States embark on a scramble for cyberspace
[Commentary] It is time to stop thinking of cyberspace as a new medium or an agglomeration of new media. It is a new continent, rich in resources but in parts most perilous. Until 30 years ago, it had lain undiscovered, unmined and uninhabited.
Cyberspace is being nationalized rapidly. In some parts of the world, this has been going on for a while. The legal mapping of cyberspace in the west is more chaotic. But we are now witnessing the establishment of myriad laws and rules by legislators and in the courts.
In a hearing this week at Blackfriars Crown Court in London following a major cybercrime trial, Harendra de Silva QC put his finger on it when he argued that "we are entering a world where almost any human interaction of any kind will require use of the Internet".

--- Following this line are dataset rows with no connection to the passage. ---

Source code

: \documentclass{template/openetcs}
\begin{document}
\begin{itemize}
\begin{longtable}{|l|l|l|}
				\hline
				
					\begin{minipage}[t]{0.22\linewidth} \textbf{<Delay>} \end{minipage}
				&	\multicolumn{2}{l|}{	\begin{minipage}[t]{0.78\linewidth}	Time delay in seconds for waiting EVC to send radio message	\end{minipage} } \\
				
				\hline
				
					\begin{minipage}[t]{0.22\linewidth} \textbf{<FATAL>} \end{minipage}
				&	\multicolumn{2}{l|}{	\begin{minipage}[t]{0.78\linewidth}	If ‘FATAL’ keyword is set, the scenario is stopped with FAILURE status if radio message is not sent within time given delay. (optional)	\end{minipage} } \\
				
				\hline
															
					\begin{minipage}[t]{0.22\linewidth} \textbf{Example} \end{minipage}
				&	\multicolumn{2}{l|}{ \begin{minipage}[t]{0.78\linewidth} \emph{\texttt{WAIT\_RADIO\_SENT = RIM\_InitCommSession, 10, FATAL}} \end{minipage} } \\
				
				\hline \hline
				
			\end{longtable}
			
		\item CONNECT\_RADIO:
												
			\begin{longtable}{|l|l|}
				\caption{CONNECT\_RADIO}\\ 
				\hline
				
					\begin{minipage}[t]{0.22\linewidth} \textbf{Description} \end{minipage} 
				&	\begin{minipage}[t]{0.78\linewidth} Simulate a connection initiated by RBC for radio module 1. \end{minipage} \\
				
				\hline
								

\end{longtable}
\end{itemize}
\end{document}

So while there is clearly a pressing need to define rules that apply in cyberspace, they are emerging at speed with little coherent strategy behind them. Nobody knows where this process will lead for two central reasons. The speed of technological change means that the traditional tools of state used to carve up the world in the 19th century, such as laws and treaties, are often inadequate, if not entirely irrelevant, when applied to this new domain. Governments are becoming obsessed about the need to control the Internet but have yet to work out how to do this without suffocating the noble goal of those pioneers who merely wanted to facilitate communication between ordinary people.